In this blog article, we’ll be exploring the Language-Independent Layout Transformer, or LiLT, and discovering the fantastic advantages it brings to the table for structured document analysis.Specificially we will be covering its architecture, its pre-training process, in addition to its advantages. So let’s dive in!
LiLT employs a parallel dual-stream Transformer architecture in its workflow. Beginning with an input document image, an off-the-shelf OCR engine is initially utilized to extract both text bounding boxes and their corresponding contents.
Subsequently, the extracted text and layout information undergo separate embedding processes, each directed into its respective Transformer-based architecture to yield enriched features. A bi-directional attention complementation mechanism (BiACM) is introduced to facilitate the effective cross-modality interaction between textual and layout clues.
In the final step, the encoded text and layout features are concatenated, providing a comprehensive and integrated representation for further processing.
Masked Visual-Language Modeling (MVLM) introduces a dynamic approach by randomly masking certain input tokens and challenging the model to reconstruct them across the entire vocabulary, leveraging the encoded features and guided by a cross-entropy loss. Remarkably, this process focuses on enhancing language-side learning while keeping non-textual information unchanged. MVLM’s innovation lies in leveraging cross-modality information, significantly improving the model’s ability to capture both inter- and intra-sentence relationships, thereby advancing its overall language understanding.
Key Point Location (KPL) strategically divides the entire layout into regions (defaulting to 7×7=49 regions) and randomly masks specific input bounding boxes. The model is then tasked with predicting the regions to which the key points (top-left corner, bottom-right corner, and center point) of each box belong, employing separate heads for each prediction. This meticulous strategy employed by KPL empowers the model to not only comprehend the text content comprehensively but also discern optimal placements for specific words or sentences within the context of their surroundings.
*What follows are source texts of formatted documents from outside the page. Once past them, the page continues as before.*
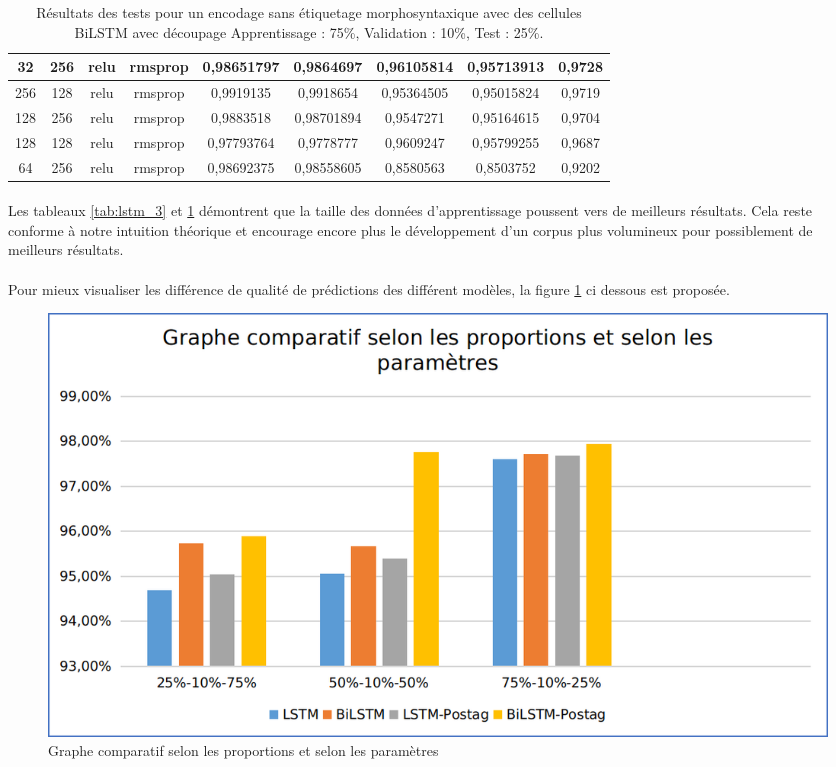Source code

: \begin{table}[H]
{\begin{tabular}{|c|c|c|c|c|c|c|c|c|}
				32 & 256 & relu & rmsprop & 0,98651797 & 0,9864697 & 0,96105814 & 0,95713913 & 0,9728 \\ \hline
				256 & 128 & relu & rmsprop & 0,9919135 & 0,9918654 & 0,95364505 & 0,95015824 & 0,9719 \\ \hline
				128 & 256 & relu & rmsprop & 0,9883518 & 0,98701894 & 0,9547271 & 0,95164615 & 0,9704 \\ \hline
				128 & 128 & relu & rmsprop & 0,97793764 & 0,9778777 & 0,9609247 & 0,95799255 & 0,9687 \\ \hline
				64 & 256 & relu & rmsprop & 0,98692375 & 0,98558605 & 0,8580563 & 0,8503752 & 0,9202 \\ \hline
			\end{tabular}%
		}
		\caption{Résultats des tests pour un encodage sans étiquetage morphosyntaxique avec des cellules BiLSTM avec découpage Apprentissage : 75\%, Validation : 10\%, Test : 25\%.}
		\label{tab:bilstm_3}
	\end{table}
	\paragraph{}
	Les tableaux \ref{tab:lstm_3} et \ref{tab:bilstm_3} démontrent que la taille des données d'apprentissage poussent vers de meilleurs résultats. Cela reste conforme à notre intuition théorique et encourage encore plus le développement d'un corpus plus volumineux pour possiblement de meilleurs résultats.
	
	\paragraph{}
	Pour mieux visualiser les différence de qualité de prédictions des différent modèles, la figure \ref{compare} ci dessous est proposée.
	
	\begin{figure}[H]
		\centering
		\includegraphics[width=.9\linewidth]{images/implementation/graphs.png} 
		\caption{Graphe comparatif selon les proportions et selon les paramètres}
		\label{compare}
	\end{figure}
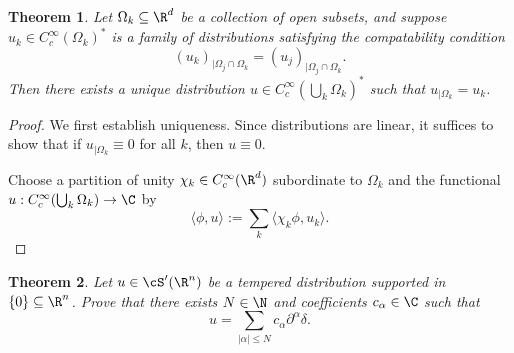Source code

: \documentclass[reqno]{amsart}
\newtheorem{theorem}{Theorem}
\theoremstyle{definition}
\theoremstyle{remark}
\begin{document}
\begin{theorem}
	Let $\Omega_k \subseteq \R^d$ be a collection of open subsets, and suppose $u_k \in C^\infty_c (\Omega_k)^*$ is a family of distributions satisfying the compatability condition 
		\[ (u_k)_{|\Omega_j \cap \Omega_k} = (u_j)_{|\Omega_j \cap \Omega_k}. \]
	Then there exists a unique distribution $u \in C^\infty_c (\bigcup_k \Omega_k)^*$ such that $u_{|\Omega_k} = u_k$.	
\end{theorem}

\begin{proof}
	

	We first establish uniqueness. Since distributions are linear, it suffices to show that if $u_{|\Omega_k} \equiv 0$ for all $k$, then $u \equiv 0$. 
	
	

	Choose a partition of unity $\chi_k \in C^\infty_c (\R^d)$ subordinate to $\Omega_k$ and the functional $u: C^\infty_c (\bigcup_k \Omega_k) \to \C$ by 
		\[ \langle \phi, u \rangle := \sum_k \langle \chi_k \phi, u_k \rangle.  \]
		
\end{proof}

\begin{theorem}
	Let $u \in \cS' (\R^n)$ be a tempered distribution supported in $\{0\} \subseteq \R^n$. Prove that there exists $N \in \N$ and coefficients $c_\alpha \in \C$ such that 
		\[ u = \sum_{|\alpha| \leq N} c_\alpha \partial^\alpha \delta. \]
\end{theorem}
\end{document}
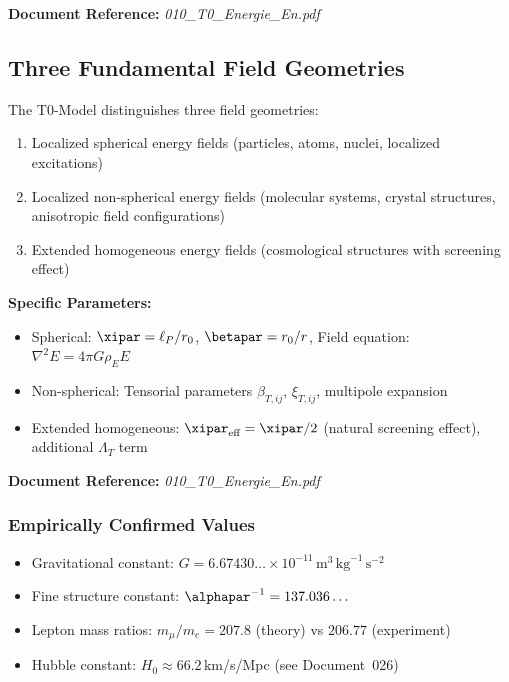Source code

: \textbf{Document Reference:} \textit{010\_T0\_Energie\_En.pdf}

\subsection{Three Fundamental Field Geometries}

The T0-Model distinguishes three field geometries:

\begin{enumerate}
	\item Localized spherical energy fields (particles, atoms, nuclei, localized excitations)
	\item Localized non-spherical energy fields (molecular systems, crystal structures, anisotropic field configurations)
	\item Extended homogeneous energy fields (cosmological structures with screening effect)
\end{enumerate}

\textbf{Specific Parameters:}
\begin{itemize}
	\item Spherical: $\xipar = \ell_P/r_0$, $\betapar = r_0/r$, Field equation: $\nabla^2 E = 4\pi G \rho_E E$
	\item Non-spherical: Tensorial parameters $\beta_{T,ij}$, $\xi_{T,ij}$, multipole expansion
	\item Extended homogeneous: $\xipar_{\text{eff}} = \xipar/2$ (natural screening effect), additional $\Lambda_T$ term
\end{itemize}

\textbf{Document Reference:} \textit{010\_T0\_Energie\_En.pdf}

\subsubsection{Empirically Confirmed Values}

\begin{itemize}
	\item Gravitational constant: $G = 6.67430\ldots \times 10^{-11} \, \text{m}^3 \, \text{kg}^{-1} \, \text{s}^{-2}$ \checkmark
	\item Fine structure constant: $\alphapar^{-1} = 137.036\ldots$ \checkmark
	\item Lepton mass ratios: $m_\mu/m_e = 207.8$ (theory) vs $206.77$ (experiment) \checkmark
	\item Hubble constant: $H_0 \approx 66.2\,$km/s/Mpc (see Document~026) \checkmark
\end{itemize}

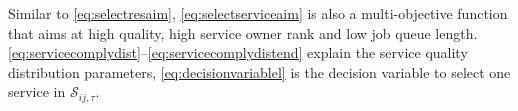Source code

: \begin{asparaenum}
Similar to \autoref{eq:selectresaim}, \autoref{eq:selectserviceaim} is also a multi-objective function that aims at high quality, high service owner rank and low job queue length. \autoref{eq:servicecomplydist}--\ref{eq:servicecomplydistend} explain the service quality distribution parameters, \autoref{eq:decisionvariablel} is the decision variable to select one service in $\mathcal{S}_{ij,\tau}$.


\end{asparaenum}
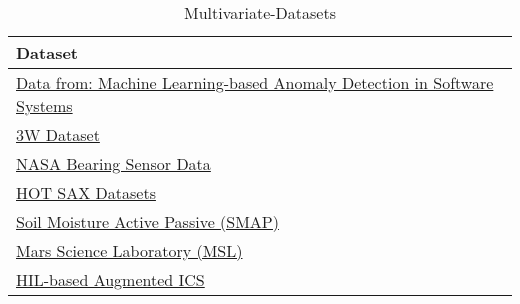 \begin{table}[h]\centering
        \begin{tabular}{l}
            Dataset                                                                                                                             \\\midrule
            \href{https://www.kaggle.com/anomalydetectionml/features}{Data from: Machine Learning-based Anomaly Detection in Software Systems}  \\\addlinespace
            \href{https://github.com/ricardovvargas/3w_dataset}{3W Dataset}                                                                     \\\addlinespace
            \href{https://www.kaggle.com/rkuo2000/nasa-bearing-sensor-data/notebooks}{NASA Bearing Sensor Data}                                 \\\addlinespace
            \href{https://github.com/chickenbestlover/RNN-Time-series-Anomaly-Detection}{HOT SAX Datasets}                                      \\\addlinespace
            \href{https://github.com/khundman/telemanom}{Soil Moisture Active Passive (SMAP)}                                                   \\\addlinespace
            \href{https://github.com/khundman/telemanom}{Mars Science Laboratory  (MSL)}                                                        \\\addlinespace
            \href{https://www.kaggle.com/icsdataset/hai-security-dataset}{HIL-based Augmented ICS}                                              \\
        \end{tabular}
        \caption{Multivariate-Datasets}\label{tab:multivariate-datasets}
\end{table}\clearpage


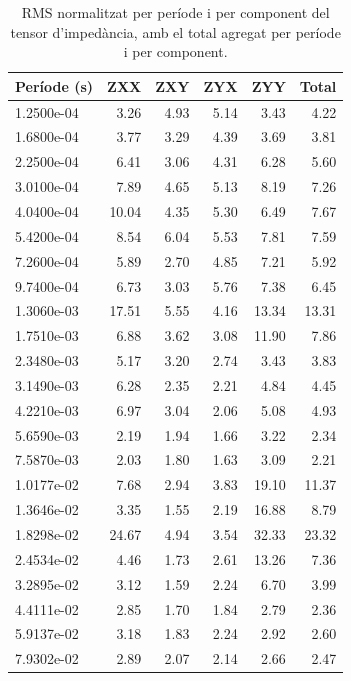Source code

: \begin{table}[htbp]
  \centering
  \caption{RMS normalitzat per període i per component del tensor d'impedància, amb el total agregat per període i per component.}
  \label{tab:rms_period}
  \begin{tabular}{lrrrrr}
    \toprule
    Període (s) & ZXX & ZXY & ZYX & ZYY & \textbf{Total} \\
    \midrule
    1.2500e-04 & 3.26 & 4.93 & 5.14 & 3.43 & 4.22 \\
    1.6800e-04 & 3.77 & 3.29 & 4.39 & 3.69 & 3.81 \\
    2.2500e-04 & 6.41 & 3.06 & 4.31 & 6.28 & 5.60 \\
    3.0100e-04 & 7.89 & 4.65 & 5.13 & 8.19 & 7.26 \\
    4.0400e-04 & 10.04 & 4.35 & 5.30 & 6.49 & 7.67 \\
    5.4200e-04 & 8.54 & 6.04 & 5.53 & 7.81 & 7.59 \\
    7.2600e-04 & 5.89 & 2.70 & 4.85 & 7.21 & 5.92 \\
    9.7400e-04 & 6.73 & 3.03 & 5.76 & 7.38 & 6.45 \\
    1.3060e-03 & 17.51 & 5.55 & 4.16 & 13.34 & 13.31 \\
    1.7510e-03 & 6.88 & 3.62 & 3.08 & 11.90 & 7.86 \\
    2.3480e-03 & 5.17 & 3.20 & 2.74 & 3.43 & 3.83 \\
    3.1490e-03 & 6.28 & 2.35 & 2.21 & 4.84 & 4.45 \\
    4.2210e-03 & 6.97 & 3.04 & 2.06 & 5.08 & 4.93 \\
    5.6590e-03 & 2.19 & 1.94 & 1.66 & 3.22 & 2.34 \\
    7.5870e-03 & 2.03 & 1.80 & 1.63 & 3.09 & 2.21 \\
    1.0177e-02 & 7.68 & 2.94 & 3.83 & 19.10 & 11.37 \\
    1.3646e-02 & 3.35 & 1.55 & 2.19 & 16.88 & 8.79 \\
    1.8298e-02 & 24.67 & 4.94 & 3.54 & 32.33 & 23.32 \\
    2.4534e-02 & 4.46 & 1.73 & 2.61 & 13.26 & 7.36 \\
    3.2895e-02 & 3.12 & 1.59 & 2.24 & 6.70 & 3.99 \\
    4.4111e-02 & 2.85 & 1.70 & 1.84 & 2.79 & 2.36 \\
    5.9137e-02 & 3.18 & 1.83 & 2.24 & 2.92 & 2.60 \\
    7.9302e-02 & 2.89 & 2.07 & 2.14 & 2.66 & 2.47 \\

\end{tabular}
\end{table}
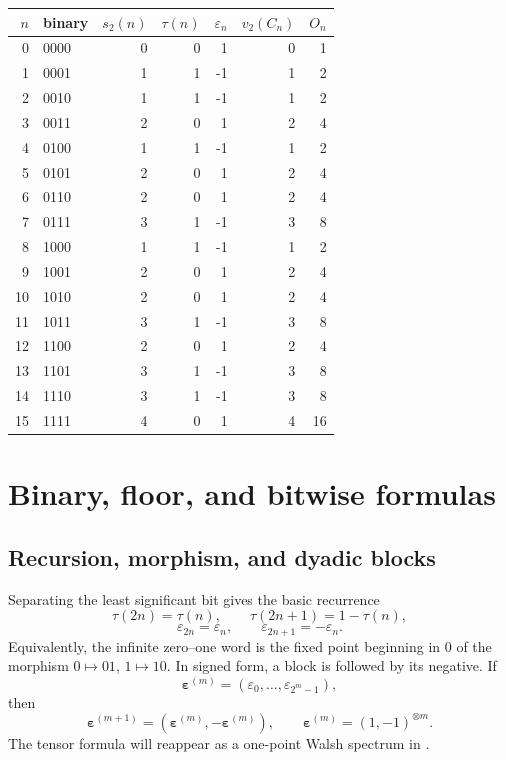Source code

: \documentclass[11pt,oneside]{article}
\theoremstyle{definition}
\theoremstyle{remark}
\newcommand{\vtwo}{v_2}
\newcommand{\bitsum}{s_2}
\newcommand{\eps}{\varepsilon}
\begin{document}
\begin{center}
\small
\begin{tabular}{r@{\quad}lrrrrr}
\toprule
\(n\) & binary & \(\bitsum(n)\) & \(\tau(n)\) & \(\eps_n\) & \(\vtwo(C_n)\) & \(O_n\)\\
\midrule
0  & 0000 & 0 & 0 &  1 & 0 & 1\\
1  & 0001 & 1 & 1 & -1 & 1 & 2\\
2  & 0010 & 1 & 1 & -1 & 1 & 2\\
3  & 0011 & 2 & 0 &  1 & 2 & 4\\
4  & 0100 & 1 & 1 & -1 & 1 & 2\\
5  & 0101 & 2 & 0 &  1 & 2 & 4\\
6  & 0110 & 2 & 0 &  1 & 2 & 4\\
7  & 0111 & 3 & 1 & -1 & 3 & 8\\
8  & 1000 & 1 & 1 & -1 & 1 & 2\\
9  & 1001 & 2 & 0 &  1 & 2 & 4\\
10 & 1010 & 2 & 0 &  1 & 2 & 4\\
11 & 1011 & 3 & 1 & -1 & 3 & 8\\
12 & 1100 & 2 & 0 &  1 & 2 & 4\\
13 & 1101 & 3 & 1 & -1 & 3 & 8\\
14 & 1110 & 3 & 1 & -1 & 3 & 8\\
15 & 1111 & 4 & 0 &  1 & 4 & 16\\
\bottomrule
\end{tabular}
\end{center}

\section{Binary, floor, and bitwise formulas}
\label{sec:binary}

\subsection{Recursion, morphism, and dyadic blocks}

Separating the least significant bit gives the basic recurrence
\begin{equation}
  \tau(2n)=\tau(n),\qquad \tau(2n+1)=1-\tau(n),
  \label{eq:tau-recursion}
\end{equation}
\begin{equation}
  \eps_{2n}=\eps_n,\qquad \eps_{2n+1}=-\eps_n.
  \label{eq:eps-recursion}
\end{equation}
Equivalently, the infinite zero--one word is the fixed point beginning in
\(0\) of the morphism \(0\mapsto 01\), \(1\mapsto 10\).  In signed form, a
block is followed by its negative.  If
\[
  \bm\eps^{(m)}=(\eps_0,\ldots,\eps_{2^m-1}),
\]
then
\begin{equation}
  \bm\eps^{(m+1)}=(\bm\eps^{(m)},-\bm\eps^{(m)}),
  \qquad
  \bm\eps^{(m)}=(1,-1)^{\otimes m}.
  \label{eq:tensor-block}
\end{equation}
The tensor formula will reappear as a one-point Walsh spectrum in
.
\end{document}
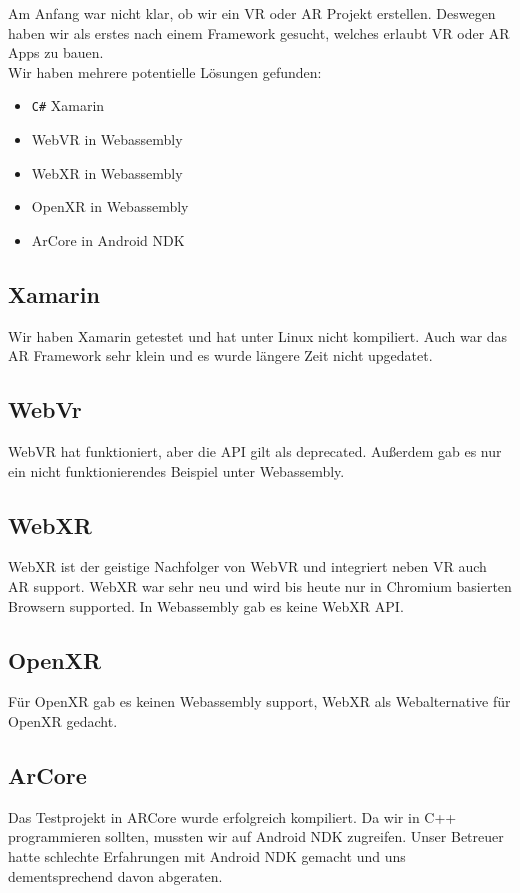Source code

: Am Anfang war nicht klar, ob wir ein VR oder AR Projekt erstellen. Deswegen haben wir als erstes nach einem Framework gesucht, welches erlaubt VR oder AR Apps zu bauen.
\\
Wir haben mehrere potentielle Lösungen gefunden:

\begin{itemize}
  \item \verb|C#| Xamarin \cite{xamarin}
  \item WebVR in Webassembly \cite{webvr} \cite{webassembly}
  \item WebXR in Webassembly \cite{webxr} \cite{webassembly}
  \item OpenXR in Webassembly \cite{openxr_2016}
  \item ArCore in Android NDK \cite{ar_core}
\end{itemize}

\subsection{Xamarin}
Wir haben Xamarin\cite{xamarin} getestet und hat unter Linux nicht
kompiliert. Auch war das AR
Framework sehr klein und es wurde längere Zeit nicht upgedatet.

\subsection{WebVr}
WebVR\cite{webvr} hat funktioniert, aber die API gilt als deprecated.
Außerdem gab es nur ein nicht
funktionierendes Beispiel unter Webassembly.

\subsection{WebXR}
WebXR\cite{webxr} ist der geistige Nachfolger von WebVR und integriert neben VR auch AR support.
WebXR war sehr neu und wird bis heute nur in Chromium
basierten Browsern
supported. In Webassembly gab es keine WebXR API.

\subsection{OpenXR}
Für OpenXR\cite{openxr_2016} gab es keinen Webassembly support, WebXR als Webalternative für OpenXR gedacht.

\subsection{ArCore}
Das Testprojekt in ARCore\cite{ar_core_sdk} wurde erfolgreich kompiliert.
Da wir in C++ programmieren sollten, mussten wir auf Android NDK\cite{android_ndk} zugreifen.
Unser Betreuer hatte schlechte Erfahrungen mit Android NDK
gemacht und uns dementsprechend davon abgeraten.

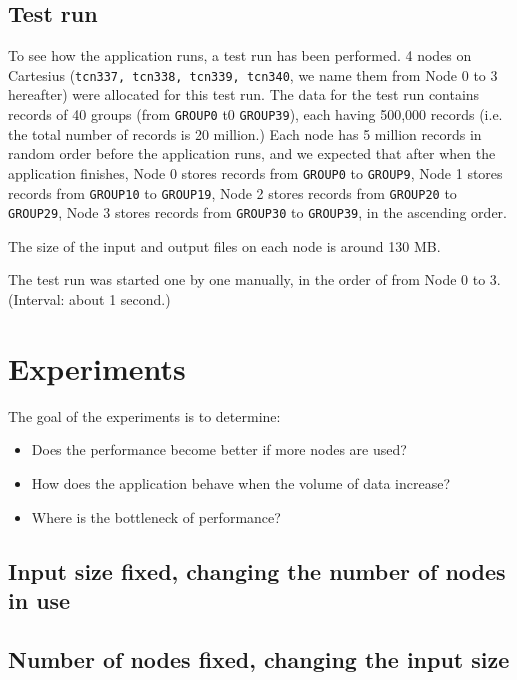 \documentclass{article}
\begin{document}
\subsection{Test run}
To see how the application runs, a test run has been performed.
4 nodes on Cartesius (\texttt{tcn337, tcn338, tcn339, tcn340}, we name them from Node 0 to 3 hereafter) were allocated for this test run.
The data for the test run contains records of 40 groups (from \texttt{GROUP0} t0 \texttt{GROUP39}), each having 500,000 records (i.e. the total number of records is 20 million.)
Each node has 5 million records in random order before the application runs, and we expected that after when the application finishes,
Node 0 stores records from \texttt{GROUP0} to \texttt{GROUP9},
Node 1 stores records from \texttt{GROUP10} to \texttt{GROUP19},
Node 2 stores records from \texttt{GROUP20} to \texttt{GROUP29},
Node 3 stores records from \texttt{GROUP30} to \texttt{GROUP39}, in the ascending order.

The size of the input and output files on each node is around 130 MB.

The test run was started one by one manually, in the order of from Node 0 to 3.
(Interval: about 1 second.)


\section{Experiments}


The goal of the experiments is to determine:
\begin{itemize}
    \item Does the performance become better if more nodes are used?
    \item How does the application behave when the volume of data increase?
    \item Where is the bottleneck of performance?
\end{itemize}

\subsection{Input size fixed, changing the number of nodes in use}

\subsection{Number of nodes fixed, changing the input size}
\end{document}
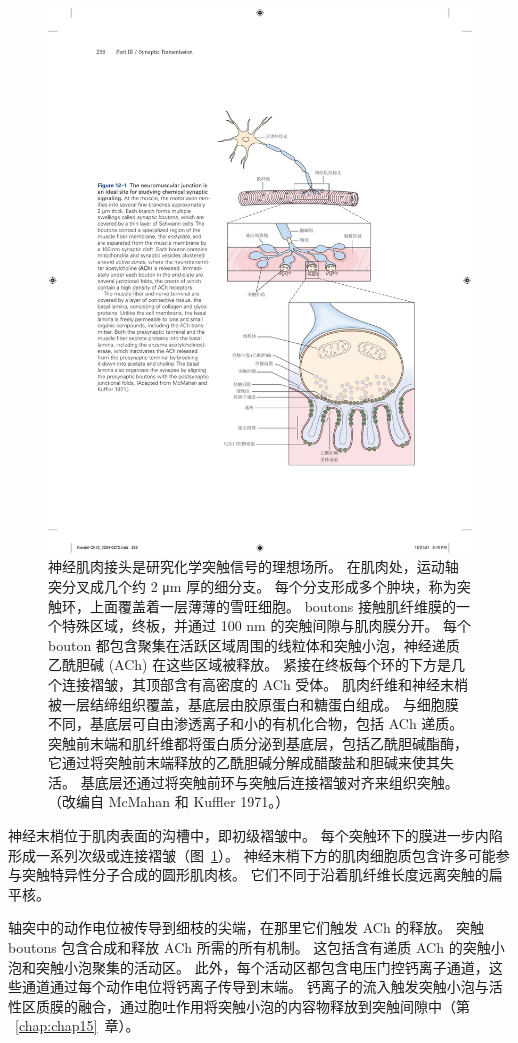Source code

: \begin{figure}[htbp]
	\centering
	\includegraphics[width=0.6\linewidth]{chap12/fig_12_1}
	\caption{神经肌肉接头是研究化学突触信号的理想场所。 在肌肉处，运动轴突分叉成几个约 2 μm 厚的细分支。 每个分支形成多个肿块，称为突触环，上面覆盖着一层薄薄的雪旺细胞。 boutons 接触肌纤维膜的一个特殊区域，终板，并通过 100 nm 的突触间隙与肌肉膜分开。 每个 bouton 都包含聚集在活跃区域周围的线粒体和突触小泡，神经递质乙酰胆碱 (ACh) 在这些区域被释放。 紧接在终板每个环的下方是几个连接褶皱，其顶部含有高密度的 ACh 受体。 肌肉纤维和神经末梢被一层结缔组织覆盖，基底层由胶原蛋白和糖蛋白组成。 与细胞膜不同，基底层可自由渗透离子和小的有机化合物，包括 ACh 递质。 突触前末端和肌纤维都将蛋白质分泌到基底层，包括乙酰胆碱酯酶，它通过将突触前末端释放的乙酰胆碱分解成醋酸盐和胆碱来使其失活。 基底层还通过将突触前环与突触后连接褶皱对齐来组织突触。 （改编自 McMahan 和 Kuffler 1971。）}
	\label{fig:12_1}
\end{figure}


神经末梢位于肌肉表面的沟槽中，即初级褶皱中。
每个突触环下的膜进一步内陷形成一系列次级或连接褶皱（图~\ref{fig:12_1}）。
神经末梢下方的肌肉细胞质包含许多可能参与突触特异性分子合成的圆形肌肉核。
它们不同于沿着肌纤维长度远离突触的扁平核。


轴突中的动作电位被传导到细枝的尖端，在那里它们触发 ACh 的释放。
突触 boutons 包含合成和释放 ACh 所需的所有机制。
这包括含有递质 ACh 的突触小泡和突触小泡聚集的活动区。
此外，每个活动区都包含电压门控钙离子通道，这些通道通过每个动作电位将钙离子传导到末端。
钙离子的流入触发突触小泡与活性区质膜的融合，通过胞吐作用将突触小泡的内容物释放到突触间隙中（第 ~\ref{chap:chap15}~章）。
Cross-modal Alignment Identification (CMAI) plays a crucial role in the synergy of MVLM and KPL by collecting encoded features of token-box pairs that undergo masking in the previous stages. An additional head is established on these features to identify the alignment of each pair, imparting a cross-modal perception capacity to the model.
CMAI serves as a unifying element, ensuring the model learns to effectively align visual and textual elements, thereby enhancing its cross-modal comprehension capabilities.
In this section we will be covering the advantages of utilizing a LiLT model.
LiLT’s true versatility is exemplified by its capacity to effortlessly accommodate any pre-trained RoBERTa text encoder, including non-English variants like bertin-project/bertin-roberta-base-spanish. This ensures that LiLT is not confined by language boundaries, making it an ideal solution for document understanding tasks across a wide spectrum of languages.
The idea is that the substitution of language does not appear obviously unnatural when the layout structure remains unchanged, as shown in a (a) form/(b) receipt. Therefore the utilization of the Layout could be beneficial in both languages.
LiLT showcases its effectiveness by consistently achieving competitive or even superior performance across a spectrum of widely-used downstream benchmarks in various languages and settings. For example figure 1 showcases LILT’s performance on the Form Understanding in Noisy Scanned Documents dataset, while Figure 2 shows its performance on the CORD dataset.
LiLT enables the conversion of RoBERTa checkpoints into LiLT checkpoints which ensures adaptability and utility for a broader linguistic spectrum.
For example if you want to combine lilt-only-base with English roberta-base you can use this script:
mkdir roberta-en-base
wget https://huggingface.co/roberta-base/resolve/main/config.json -O roberta-en-base/config.json
wget https://huggingface.co/roberta-base/resolve/main/pytorch_model.bin -O roberta-en-base/pytorch_model.bin
python gen_weight_roberta_like.py \
--lilt lilt-only-base/pytorch_model.bin \
--text roberta-en-base/pytorch_model.bin \
--config roberta-en-base/config.json \
--out lilt-roberta-en-base
LiLT is offered under the MIT license, emphasizing an open-source ethos, and is conveniently accessible on the Hugging Face Hub or through github (https://github.com/jpWang/LiLT) for both Research and Commercial purposes. This availability ensures that the broader community can explore, implement, and contribute to the development of this language-independent document understanding tool.
The installation of the model for CUDA 11.0 could be done using this script.
conda create -n liltfinetune python=3.7
conda activate liltfinetune
conda install pytorch==1.7.1 torchvision==0.8.2 cudatoolkit=11.0 -c pytorch
python -m pip install detectron2==0.5 -f https://dl.fbaipublicfiles.com/detectron2/wheels/cu110/torch1.7/index.html
git clone https://github.com/jpWang/LiLT
cd LiLT
pip install -r requirements.txt
pip install -e .
In essence, LiLT stands at the forefront of a new era in document processing technologies, where adaptability, performance, and language independence converge. The journey through LiLT has revealed a transformative tool that holds immense potential for reshaping how we approach and understand structured documents in a world rich with linguistic diversity.